Further intensive analysis of the BBC’s application of the word across its entire output using tracking software through all of June and into July, as the Chequers Brexit showdown meeting unfolded, confirms a fascinating picture of selective, targeted usage in what appears to be systematic bias. There were around 700 examples.

The first point to note is that across the six weeks hardline was NEVER applied to someone whom the BBC perceives to be progressive or liberal, but only to those who are projected as extremist, fundamentalist, oppressive and on the so-called Right.

There was a glaring demonstration of the deliberate polarity involved when a reporter describing the latest battles in the Brexit talks said the Brexiteers were ‘hardline’. What were the Remainers? The same? No, they were merely ‘stubborn’.

A possible fine-tooth comb exception here was the use of the word in the description of the former regime in Serbia, which was said to be ‘hardline communist Stalinist’ (and thus possibly of the ‘Left’). However, perhaps even John McDonnell would find it hard to regard the Serbian government in the land of Tito as anything but totalitarian and so the exception is not so.

So who else other than Jacob Rees-Mogg and those who want a ‘hard’ (another BBC journalistic distortion) Brexit are classed as hardline?

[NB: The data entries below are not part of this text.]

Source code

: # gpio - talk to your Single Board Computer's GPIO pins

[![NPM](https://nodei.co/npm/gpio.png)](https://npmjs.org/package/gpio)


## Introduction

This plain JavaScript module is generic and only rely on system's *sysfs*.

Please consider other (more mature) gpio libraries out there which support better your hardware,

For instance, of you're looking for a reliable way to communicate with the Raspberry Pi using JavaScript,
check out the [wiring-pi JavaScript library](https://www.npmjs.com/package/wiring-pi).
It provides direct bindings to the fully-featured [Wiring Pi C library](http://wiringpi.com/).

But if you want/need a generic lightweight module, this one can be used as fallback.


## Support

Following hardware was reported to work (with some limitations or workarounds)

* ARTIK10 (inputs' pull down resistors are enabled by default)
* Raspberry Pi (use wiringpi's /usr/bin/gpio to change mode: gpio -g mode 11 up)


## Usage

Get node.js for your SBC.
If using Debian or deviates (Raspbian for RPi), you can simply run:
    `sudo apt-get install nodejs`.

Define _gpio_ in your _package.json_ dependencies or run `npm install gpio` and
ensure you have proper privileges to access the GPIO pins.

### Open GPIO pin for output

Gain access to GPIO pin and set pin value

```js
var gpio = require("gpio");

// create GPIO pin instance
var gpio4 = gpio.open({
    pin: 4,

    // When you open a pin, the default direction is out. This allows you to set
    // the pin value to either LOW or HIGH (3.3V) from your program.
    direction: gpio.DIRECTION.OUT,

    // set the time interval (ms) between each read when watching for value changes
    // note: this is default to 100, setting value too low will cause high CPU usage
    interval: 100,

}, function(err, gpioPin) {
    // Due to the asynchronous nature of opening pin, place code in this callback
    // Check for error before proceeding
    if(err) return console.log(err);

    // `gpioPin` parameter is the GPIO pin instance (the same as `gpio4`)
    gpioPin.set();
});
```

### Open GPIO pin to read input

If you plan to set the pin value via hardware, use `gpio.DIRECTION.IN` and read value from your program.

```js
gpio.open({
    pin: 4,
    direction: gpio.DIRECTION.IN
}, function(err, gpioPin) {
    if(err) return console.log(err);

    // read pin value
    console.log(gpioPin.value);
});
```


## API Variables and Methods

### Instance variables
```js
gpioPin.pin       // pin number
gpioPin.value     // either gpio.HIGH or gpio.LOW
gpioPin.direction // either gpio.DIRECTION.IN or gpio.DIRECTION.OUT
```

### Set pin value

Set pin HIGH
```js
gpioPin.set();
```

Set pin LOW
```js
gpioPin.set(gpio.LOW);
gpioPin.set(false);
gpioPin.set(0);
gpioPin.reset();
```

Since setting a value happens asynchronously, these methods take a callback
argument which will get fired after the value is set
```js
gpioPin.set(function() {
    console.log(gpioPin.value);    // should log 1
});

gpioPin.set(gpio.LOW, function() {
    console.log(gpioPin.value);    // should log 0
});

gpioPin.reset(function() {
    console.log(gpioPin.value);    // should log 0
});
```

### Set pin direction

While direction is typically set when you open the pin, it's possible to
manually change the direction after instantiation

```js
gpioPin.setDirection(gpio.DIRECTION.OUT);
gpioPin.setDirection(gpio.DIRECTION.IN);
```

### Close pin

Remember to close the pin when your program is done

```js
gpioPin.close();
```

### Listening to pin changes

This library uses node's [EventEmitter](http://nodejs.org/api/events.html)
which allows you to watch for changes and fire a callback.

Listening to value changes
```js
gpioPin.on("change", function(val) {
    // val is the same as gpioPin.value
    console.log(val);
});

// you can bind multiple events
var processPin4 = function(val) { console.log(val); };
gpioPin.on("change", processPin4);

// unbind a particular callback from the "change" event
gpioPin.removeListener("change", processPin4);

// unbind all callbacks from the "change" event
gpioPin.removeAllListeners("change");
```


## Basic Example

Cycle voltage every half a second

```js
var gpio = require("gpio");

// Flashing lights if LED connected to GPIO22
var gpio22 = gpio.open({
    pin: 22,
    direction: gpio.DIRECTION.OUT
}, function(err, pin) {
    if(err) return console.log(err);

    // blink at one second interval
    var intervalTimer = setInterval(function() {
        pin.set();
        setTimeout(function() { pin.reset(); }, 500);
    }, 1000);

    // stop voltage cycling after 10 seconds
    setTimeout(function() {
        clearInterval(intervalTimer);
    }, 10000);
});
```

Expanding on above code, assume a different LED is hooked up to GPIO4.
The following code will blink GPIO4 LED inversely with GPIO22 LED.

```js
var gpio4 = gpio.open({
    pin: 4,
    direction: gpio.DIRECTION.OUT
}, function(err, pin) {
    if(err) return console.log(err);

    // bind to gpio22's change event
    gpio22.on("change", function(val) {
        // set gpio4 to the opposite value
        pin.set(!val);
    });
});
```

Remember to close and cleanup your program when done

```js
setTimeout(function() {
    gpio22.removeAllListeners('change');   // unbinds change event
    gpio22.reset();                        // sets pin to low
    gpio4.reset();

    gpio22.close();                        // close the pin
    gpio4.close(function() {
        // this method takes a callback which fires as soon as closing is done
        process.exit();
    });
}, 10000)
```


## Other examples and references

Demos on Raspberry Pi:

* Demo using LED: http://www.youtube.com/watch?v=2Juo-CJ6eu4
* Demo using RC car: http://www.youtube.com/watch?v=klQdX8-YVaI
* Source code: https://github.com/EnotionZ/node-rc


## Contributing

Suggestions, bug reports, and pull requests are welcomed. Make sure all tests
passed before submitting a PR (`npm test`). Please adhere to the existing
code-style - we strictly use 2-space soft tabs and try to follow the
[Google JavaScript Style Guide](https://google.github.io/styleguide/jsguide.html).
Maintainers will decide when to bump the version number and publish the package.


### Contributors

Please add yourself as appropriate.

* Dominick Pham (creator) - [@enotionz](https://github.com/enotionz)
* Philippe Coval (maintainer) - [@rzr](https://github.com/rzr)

It’s a fascinating list. The key markers include opposition to uncontrolled immigration wherever it exists (from Mexico to Japan), any opposition to the EU’s prevailing policies and moves towards federalism, religious extremism practised by ‘Islamic’ imams and cultivated in madrassas, the anti-Western government regime in Iran, and the North Korean government.

And who are the people involved? Step forward first, of course, Donald Trump. His are multiple hardline sins: separating illegal immigrants from their children (though Presidents Obama and Clinton’s pursuit of the same policy was not mentioned); wanting to stop illegal immigrants; proposing a new tougher immigration Bill; and having policies similar to the Ku Klux Klan. Around 200 of the uses of the dog-whistle applied to him for his brazen attempts to prevent illegal immigrants entering the US.

Next were those in the new Italian government of Matteo Salvini, primarily for daring to stop NGO ‘immigrant’ ships landing in Italy, but also for not honouring the Schengen agreement and worrying generally about volumes of immigration in opposition to the EU; Sebastian Kurz, the Chancellor of Austria, and all the governments in the EU (including especially Hungary and Slovenia) who are opposing the immigration policies of Angela Merkel; the Polish government, for wanting to reform its legal system in opposition to the EU; and last but not least, Shintaro Ishihara, who was Governor of Tokyo for 13 years, for opposing levels of immigration and championing Japanese culture and values.

Is this nit-picking? The BBC – which maintains it gets its journalism right 99.999 per cent of the time – would no doubt say it is. Its defence would probably be (based on long experience!) that ‘hardline’ is a commonly used word and any linkage with the ‘Right’ is coincidental.

But that most definitely does not stack up here. For starters, why are Jeremy Corbyn or John McDonnell, who openly advocate Marxist economics, and demonstrably have supported terrorist regimes, not in the ‘hardline’ category? Why are Brexiteers, who want only to leave the EU in accordance with the vote of the EU Referendum, described with the same word as imams who conduct or encourage acts of terrorism? And why is any opposition to illegal immigration and open borders bracketed by the BBC in its language with those ‘Islamist’ terrorists or the repressive regime of President Tito of the former Yugoslavia?

Another important point in this slanted use of language by the BBC is that in the News-watch survey of the Brexit coverage on the Today programme in autumn/winter last year, it was noted that the BBC had started using the word ‘divorce’ routinely to describe the Brexit process.

The report concluded:

‘The main finding is that there was an unjustified heavy bias towards exploring the difficulties and potential negativities of Brexit. In this context, there is a special investigation of the pervasive and indiscriminate use by this BBC coverage of the word “divorce” – with all its negative overtones – to describe the EU exit process. In academic media analysis, it is held that such value-loaded “framing” of issues by the editorial process . . . negatively influence audiences.’

It boils down to the fact that the BBC has form in this sphere. The state broadcaster systematically uses negative labels to disparage and undermine the perspectives it opposes.